* **WHAT THE TASK REQUIRES**: Each line that contains the word "left" is to be copied from the records below.

* **SOURCE RECORDS**:

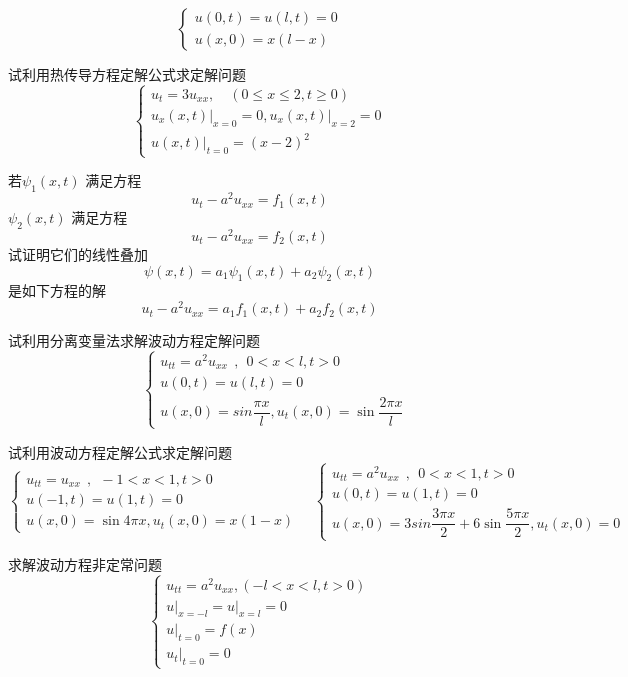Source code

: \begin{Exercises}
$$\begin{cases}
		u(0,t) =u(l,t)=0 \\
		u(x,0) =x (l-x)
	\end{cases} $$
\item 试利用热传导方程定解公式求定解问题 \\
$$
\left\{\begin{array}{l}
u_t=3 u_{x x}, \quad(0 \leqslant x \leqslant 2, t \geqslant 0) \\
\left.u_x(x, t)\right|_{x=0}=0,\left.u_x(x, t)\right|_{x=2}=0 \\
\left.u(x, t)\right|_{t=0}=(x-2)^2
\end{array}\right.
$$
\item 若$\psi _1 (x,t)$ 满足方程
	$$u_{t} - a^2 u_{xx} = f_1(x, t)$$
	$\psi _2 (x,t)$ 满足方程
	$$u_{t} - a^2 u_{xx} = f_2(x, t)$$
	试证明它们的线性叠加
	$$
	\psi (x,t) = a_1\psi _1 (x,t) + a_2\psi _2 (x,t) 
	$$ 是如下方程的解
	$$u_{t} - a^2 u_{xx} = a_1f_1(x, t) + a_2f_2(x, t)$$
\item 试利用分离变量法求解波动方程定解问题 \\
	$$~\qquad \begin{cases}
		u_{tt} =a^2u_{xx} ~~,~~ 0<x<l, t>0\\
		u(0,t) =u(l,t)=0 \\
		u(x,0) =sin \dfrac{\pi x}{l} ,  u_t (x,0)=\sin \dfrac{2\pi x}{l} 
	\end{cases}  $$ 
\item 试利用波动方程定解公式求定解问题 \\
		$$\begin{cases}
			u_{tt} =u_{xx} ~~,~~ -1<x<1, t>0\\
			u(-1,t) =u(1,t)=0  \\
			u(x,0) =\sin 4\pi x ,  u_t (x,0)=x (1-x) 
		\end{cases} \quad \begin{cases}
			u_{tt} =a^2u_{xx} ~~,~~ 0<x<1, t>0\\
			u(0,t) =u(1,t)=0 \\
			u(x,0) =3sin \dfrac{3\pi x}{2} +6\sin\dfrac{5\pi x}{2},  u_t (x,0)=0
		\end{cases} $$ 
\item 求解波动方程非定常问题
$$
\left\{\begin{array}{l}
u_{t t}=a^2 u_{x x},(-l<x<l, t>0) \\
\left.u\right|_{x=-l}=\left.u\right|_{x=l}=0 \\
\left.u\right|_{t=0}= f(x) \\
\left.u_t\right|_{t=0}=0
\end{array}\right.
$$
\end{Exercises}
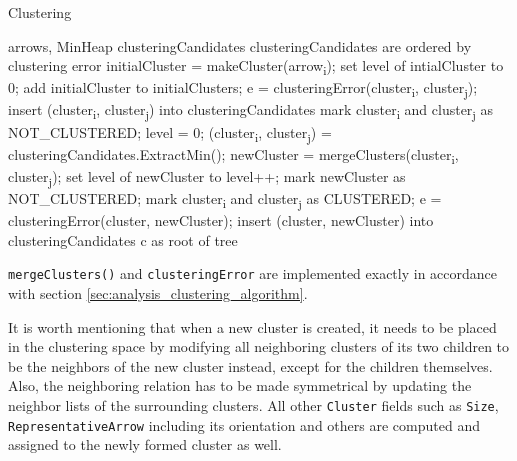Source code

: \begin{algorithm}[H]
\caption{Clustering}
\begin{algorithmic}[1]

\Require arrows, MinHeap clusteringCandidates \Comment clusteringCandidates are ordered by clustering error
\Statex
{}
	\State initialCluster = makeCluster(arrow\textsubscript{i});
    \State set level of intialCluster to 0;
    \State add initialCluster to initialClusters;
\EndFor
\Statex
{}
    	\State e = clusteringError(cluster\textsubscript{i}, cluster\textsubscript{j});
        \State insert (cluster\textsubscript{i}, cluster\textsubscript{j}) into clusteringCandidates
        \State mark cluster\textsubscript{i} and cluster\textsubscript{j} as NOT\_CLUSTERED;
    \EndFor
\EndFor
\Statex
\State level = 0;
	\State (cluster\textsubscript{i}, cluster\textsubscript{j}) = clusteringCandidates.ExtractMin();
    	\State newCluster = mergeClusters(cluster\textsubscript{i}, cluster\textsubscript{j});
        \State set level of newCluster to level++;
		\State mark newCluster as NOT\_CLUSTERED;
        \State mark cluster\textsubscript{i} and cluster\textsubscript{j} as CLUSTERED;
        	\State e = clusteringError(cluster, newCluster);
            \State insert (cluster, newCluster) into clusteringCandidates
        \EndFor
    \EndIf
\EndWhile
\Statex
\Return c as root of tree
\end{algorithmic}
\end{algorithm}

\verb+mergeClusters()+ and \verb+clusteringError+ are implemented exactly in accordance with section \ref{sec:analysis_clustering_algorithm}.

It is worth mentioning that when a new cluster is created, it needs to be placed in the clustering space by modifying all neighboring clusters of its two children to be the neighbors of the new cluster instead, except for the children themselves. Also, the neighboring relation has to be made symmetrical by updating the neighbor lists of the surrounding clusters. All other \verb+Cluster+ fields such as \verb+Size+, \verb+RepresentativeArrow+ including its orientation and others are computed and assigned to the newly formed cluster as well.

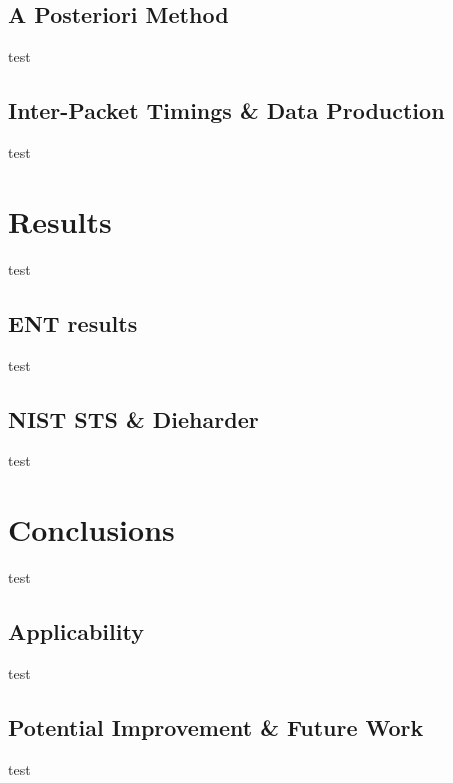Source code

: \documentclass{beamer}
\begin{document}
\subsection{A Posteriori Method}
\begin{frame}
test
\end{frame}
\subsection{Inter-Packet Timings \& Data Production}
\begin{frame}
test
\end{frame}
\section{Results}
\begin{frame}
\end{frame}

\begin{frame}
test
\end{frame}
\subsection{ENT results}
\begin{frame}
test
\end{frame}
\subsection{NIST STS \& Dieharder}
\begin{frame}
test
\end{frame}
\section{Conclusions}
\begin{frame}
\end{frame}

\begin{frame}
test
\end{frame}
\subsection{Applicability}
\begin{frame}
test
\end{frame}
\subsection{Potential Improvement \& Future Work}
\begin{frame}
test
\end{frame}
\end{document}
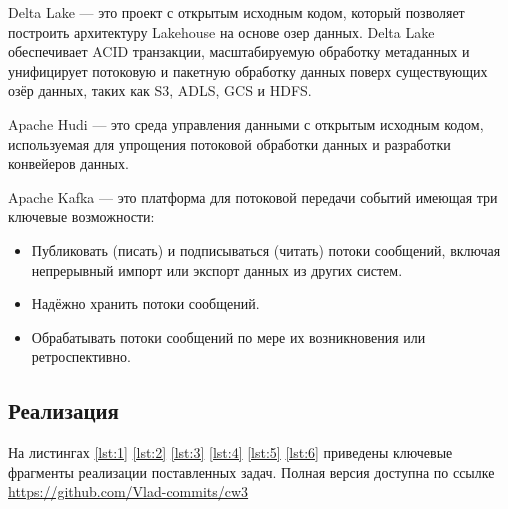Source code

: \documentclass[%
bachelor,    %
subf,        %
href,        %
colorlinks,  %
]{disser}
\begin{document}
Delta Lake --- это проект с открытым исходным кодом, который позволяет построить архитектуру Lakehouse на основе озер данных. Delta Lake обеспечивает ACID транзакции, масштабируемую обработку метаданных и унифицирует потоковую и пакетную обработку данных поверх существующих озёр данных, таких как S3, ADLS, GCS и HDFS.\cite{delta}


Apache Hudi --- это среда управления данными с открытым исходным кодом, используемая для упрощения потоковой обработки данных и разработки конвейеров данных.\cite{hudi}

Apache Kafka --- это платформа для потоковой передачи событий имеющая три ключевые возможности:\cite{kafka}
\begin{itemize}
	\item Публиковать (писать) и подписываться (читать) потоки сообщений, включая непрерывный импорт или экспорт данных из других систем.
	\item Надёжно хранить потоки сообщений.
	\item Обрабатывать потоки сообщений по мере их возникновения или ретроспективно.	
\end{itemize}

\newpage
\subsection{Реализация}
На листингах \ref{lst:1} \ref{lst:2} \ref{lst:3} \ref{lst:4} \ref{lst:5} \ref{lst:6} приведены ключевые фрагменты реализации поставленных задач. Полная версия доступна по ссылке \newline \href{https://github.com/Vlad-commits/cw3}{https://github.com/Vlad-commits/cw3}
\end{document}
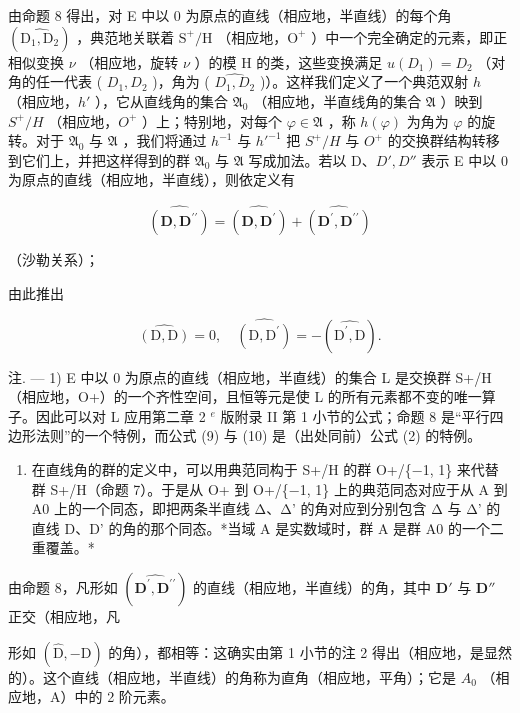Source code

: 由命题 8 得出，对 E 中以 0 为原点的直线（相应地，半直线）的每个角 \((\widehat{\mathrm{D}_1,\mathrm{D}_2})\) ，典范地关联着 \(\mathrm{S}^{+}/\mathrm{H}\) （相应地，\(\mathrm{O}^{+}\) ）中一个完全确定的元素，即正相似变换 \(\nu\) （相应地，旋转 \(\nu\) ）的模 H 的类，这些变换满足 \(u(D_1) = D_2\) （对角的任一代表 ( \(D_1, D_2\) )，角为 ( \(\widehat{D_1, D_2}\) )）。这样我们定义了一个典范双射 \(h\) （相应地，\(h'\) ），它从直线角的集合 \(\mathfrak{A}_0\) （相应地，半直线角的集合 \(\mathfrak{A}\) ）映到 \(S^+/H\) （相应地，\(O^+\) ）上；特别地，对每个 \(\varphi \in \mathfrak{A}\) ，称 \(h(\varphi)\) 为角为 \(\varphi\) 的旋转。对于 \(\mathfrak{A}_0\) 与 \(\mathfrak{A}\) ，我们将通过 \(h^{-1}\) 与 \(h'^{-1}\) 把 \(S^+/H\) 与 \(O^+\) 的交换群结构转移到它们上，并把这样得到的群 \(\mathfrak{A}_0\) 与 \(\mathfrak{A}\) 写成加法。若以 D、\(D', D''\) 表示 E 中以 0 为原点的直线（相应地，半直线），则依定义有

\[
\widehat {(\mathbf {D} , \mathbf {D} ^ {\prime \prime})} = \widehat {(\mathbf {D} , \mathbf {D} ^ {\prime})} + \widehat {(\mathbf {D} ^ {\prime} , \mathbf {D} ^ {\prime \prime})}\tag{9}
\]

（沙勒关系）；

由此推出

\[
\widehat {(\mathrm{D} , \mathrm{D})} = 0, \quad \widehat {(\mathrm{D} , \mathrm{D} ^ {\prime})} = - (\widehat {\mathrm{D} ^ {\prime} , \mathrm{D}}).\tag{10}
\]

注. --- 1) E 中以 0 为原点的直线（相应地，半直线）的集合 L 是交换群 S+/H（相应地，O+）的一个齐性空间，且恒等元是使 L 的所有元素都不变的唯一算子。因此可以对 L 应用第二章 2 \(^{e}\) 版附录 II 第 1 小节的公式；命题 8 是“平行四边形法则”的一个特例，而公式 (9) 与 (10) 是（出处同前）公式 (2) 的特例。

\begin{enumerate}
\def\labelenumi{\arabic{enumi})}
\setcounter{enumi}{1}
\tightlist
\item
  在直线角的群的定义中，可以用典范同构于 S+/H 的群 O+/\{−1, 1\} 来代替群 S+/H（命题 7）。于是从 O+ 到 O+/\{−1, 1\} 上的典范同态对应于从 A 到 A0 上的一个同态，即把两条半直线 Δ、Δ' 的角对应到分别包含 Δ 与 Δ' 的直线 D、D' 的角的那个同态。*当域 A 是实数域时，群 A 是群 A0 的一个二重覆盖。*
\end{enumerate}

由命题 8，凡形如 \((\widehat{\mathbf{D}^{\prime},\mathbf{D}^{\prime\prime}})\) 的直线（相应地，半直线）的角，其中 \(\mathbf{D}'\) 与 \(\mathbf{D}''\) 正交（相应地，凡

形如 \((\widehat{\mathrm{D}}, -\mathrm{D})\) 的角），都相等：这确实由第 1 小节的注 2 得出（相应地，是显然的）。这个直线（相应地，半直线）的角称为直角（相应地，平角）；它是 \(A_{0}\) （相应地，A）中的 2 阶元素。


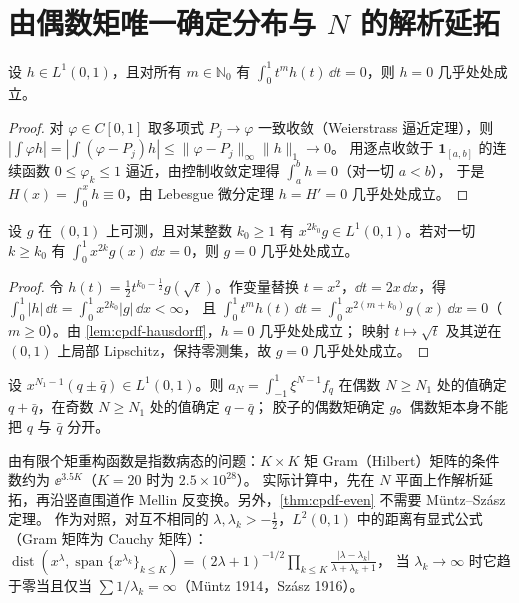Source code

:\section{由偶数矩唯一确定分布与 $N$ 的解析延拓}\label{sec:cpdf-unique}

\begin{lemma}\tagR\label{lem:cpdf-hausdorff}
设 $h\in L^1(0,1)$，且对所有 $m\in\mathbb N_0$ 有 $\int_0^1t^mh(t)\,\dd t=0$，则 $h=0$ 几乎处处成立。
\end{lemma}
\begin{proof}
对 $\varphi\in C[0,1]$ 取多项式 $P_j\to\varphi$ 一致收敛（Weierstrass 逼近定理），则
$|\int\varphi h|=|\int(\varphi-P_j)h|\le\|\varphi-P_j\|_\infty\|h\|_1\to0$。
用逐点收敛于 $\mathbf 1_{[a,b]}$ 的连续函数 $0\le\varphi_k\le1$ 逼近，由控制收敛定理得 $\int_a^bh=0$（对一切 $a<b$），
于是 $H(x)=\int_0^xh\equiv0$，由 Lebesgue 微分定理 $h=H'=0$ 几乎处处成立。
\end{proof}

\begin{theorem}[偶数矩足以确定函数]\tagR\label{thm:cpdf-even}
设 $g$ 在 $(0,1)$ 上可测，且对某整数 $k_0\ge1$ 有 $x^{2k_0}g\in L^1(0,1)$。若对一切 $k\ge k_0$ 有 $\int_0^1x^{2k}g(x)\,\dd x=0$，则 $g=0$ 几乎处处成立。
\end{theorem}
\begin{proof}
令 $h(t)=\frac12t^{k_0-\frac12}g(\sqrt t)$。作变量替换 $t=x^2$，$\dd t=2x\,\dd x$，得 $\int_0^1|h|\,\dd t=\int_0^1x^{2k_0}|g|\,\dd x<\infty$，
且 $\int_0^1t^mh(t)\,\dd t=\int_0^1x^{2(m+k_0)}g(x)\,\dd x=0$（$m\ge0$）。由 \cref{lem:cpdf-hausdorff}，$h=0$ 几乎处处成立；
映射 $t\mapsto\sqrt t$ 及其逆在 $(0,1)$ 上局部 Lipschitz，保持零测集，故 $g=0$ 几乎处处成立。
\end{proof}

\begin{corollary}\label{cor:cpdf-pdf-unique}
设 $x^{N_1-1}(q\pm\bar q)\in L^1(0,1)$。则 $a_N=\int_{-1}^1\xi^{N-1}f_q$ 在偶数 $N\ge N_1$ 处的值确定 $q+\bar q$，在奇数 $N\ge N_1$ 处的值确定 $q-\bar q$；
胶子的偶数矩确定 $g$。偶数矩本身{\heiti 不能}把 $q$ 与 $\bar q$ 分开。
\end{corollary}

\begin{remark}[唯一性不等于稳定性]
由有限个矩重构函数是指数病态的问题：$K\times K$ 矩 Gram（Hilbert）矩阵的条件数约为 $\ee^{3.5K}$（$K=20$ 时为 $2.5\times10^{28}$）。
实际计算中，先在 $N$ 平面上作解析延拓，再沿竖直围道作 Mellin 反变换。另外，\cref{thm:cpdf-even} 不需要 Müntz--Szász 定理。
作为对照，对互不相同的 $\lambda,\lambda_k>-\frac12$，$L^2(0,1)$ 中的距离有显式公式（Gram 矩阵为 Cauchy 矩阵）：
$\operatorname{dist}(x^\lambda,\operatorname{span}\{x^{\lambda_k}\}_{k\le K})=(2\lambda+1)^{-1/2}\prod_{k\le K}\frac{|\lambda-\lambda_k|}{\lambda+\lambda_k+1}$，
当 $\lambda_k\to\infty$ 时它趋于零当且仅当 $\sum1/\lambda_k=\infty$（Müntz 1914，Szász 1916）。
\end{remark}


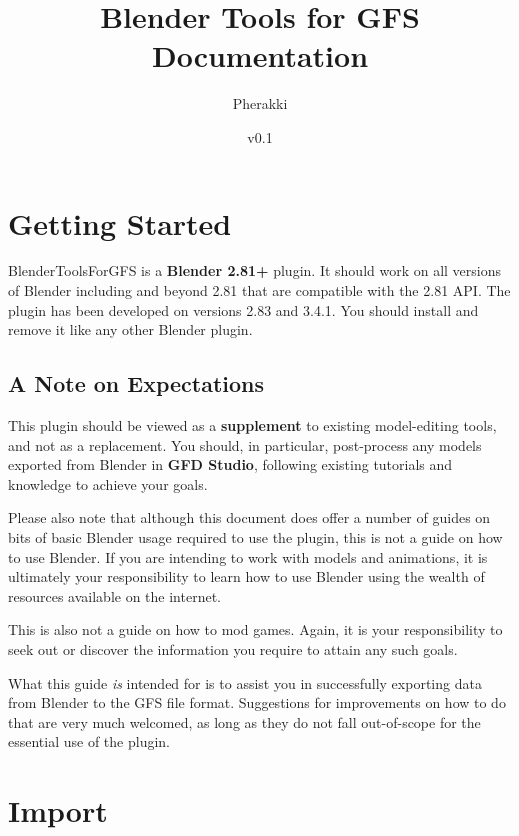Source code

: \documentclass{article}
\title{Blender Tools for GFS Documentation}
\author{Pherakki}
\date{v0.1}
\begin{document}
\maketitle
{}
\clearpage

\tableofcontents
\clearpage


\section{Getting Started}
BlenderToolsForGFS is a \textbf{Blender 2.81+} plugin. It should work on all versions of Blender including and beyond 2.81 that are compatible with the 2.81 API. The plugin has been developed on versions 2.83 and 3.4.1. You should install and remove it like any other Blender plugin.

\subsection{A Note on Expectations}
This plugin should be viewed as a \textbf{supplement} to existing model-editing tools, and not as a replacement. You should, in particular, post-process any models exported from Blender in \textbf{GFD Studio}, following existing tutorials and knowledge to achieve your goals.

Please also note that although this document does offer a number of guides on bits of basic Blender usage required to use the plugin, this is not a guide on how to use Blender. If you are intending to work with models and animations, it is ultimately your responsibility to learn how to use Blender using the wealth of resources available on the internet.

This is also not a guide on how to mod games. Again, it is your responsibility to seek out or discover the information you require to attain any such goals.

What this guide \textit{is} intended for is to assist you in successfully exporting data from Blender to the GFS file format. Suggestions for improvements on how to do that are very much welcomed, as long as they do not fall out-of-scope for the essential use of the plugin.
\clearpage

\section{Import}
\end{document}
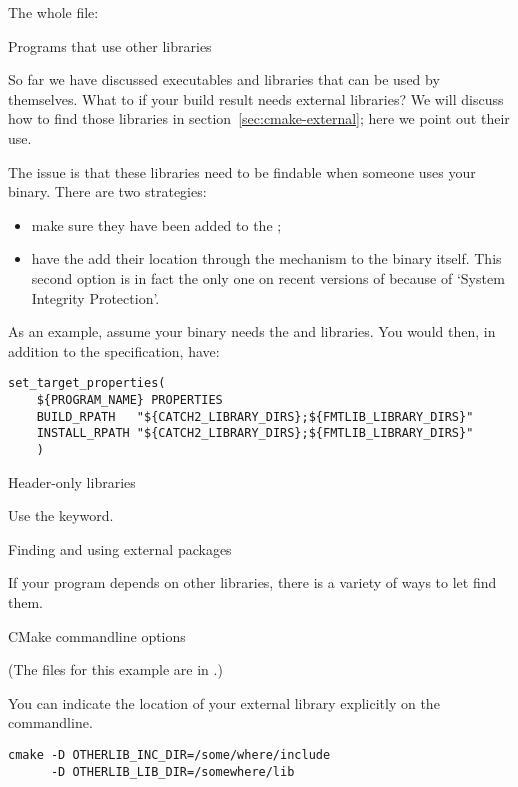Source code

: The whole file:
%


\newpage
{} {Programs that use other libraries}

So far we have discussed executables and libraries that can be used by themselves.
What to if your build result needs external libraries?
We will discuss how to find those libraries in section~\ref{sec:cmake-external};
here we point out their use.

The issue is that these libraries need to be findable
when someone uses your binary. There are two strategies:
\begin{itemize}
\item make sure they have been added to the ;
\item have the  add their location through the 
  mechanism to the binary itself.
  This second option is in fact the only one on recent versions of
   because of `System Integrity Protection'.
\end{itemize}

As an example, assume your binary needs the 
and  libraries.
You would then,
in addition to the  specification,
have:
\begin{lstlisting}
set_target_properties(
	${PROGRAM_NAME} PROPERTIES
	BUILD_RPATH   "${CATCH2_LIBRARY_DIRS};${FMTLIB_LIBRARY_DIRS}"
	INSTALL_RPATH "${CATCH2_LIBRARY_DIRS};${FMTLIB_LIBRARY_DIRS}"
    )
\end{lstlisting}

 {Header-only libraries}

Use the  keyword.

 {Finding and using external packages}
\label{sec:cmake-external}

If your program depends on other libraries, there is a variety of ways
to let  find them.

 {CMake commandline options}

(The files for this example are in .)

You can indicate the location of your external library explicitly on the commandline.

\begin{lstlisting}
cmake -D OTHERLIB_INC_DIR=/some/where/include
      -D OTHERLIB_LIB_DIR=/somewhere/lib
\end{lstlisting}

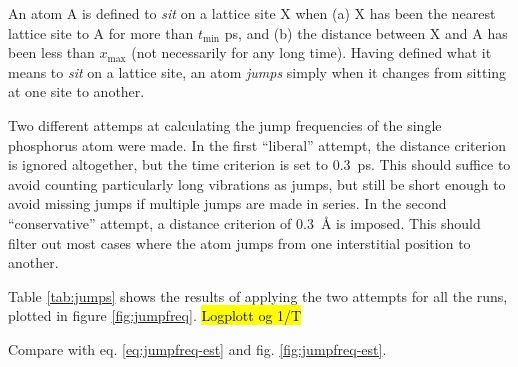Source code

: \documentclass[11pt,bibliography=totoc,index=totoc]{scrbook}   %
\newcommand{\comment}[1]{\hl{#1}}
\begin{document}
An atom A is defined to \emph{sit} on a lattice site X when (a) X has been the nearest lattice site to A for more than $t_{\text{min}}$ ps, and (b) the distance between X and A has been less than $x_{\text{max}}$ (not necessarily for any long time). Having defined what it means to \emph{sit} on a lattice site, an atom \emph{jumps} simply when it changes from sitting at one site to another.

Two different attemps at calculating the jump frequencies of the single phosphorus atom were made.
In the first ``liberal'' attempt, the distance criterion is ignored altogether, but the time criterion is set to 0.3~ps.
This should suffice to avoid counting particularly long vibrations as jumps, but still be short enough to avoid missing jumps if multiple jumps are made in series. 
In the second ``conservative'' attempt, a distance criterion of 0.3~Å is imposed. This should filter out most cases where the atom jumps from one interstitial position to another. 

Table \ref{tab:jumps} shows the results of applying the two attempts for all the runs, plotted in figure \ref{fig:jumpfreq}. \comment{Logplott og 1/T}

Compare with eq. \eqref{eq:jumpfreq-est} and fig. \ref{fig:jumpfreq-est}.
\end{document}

* **YOUR SOLUTION**:
\left\{\begin{array}{l}
\left.u_x(x, t)\right|_{x=0}=0,\left.u_x(x, t)\right|_{x=2}=0 \\
\left.u(x, t)\right|_{t=0}=(x-2)^2
\left\{\begin{array}{l}
\left.u\right|_{x=-l}=\left.u\right|_{x=l}=0 \\
\left.u\right|_{t=0}= f(x) \\
\left.u_t\right|_{t=0}=0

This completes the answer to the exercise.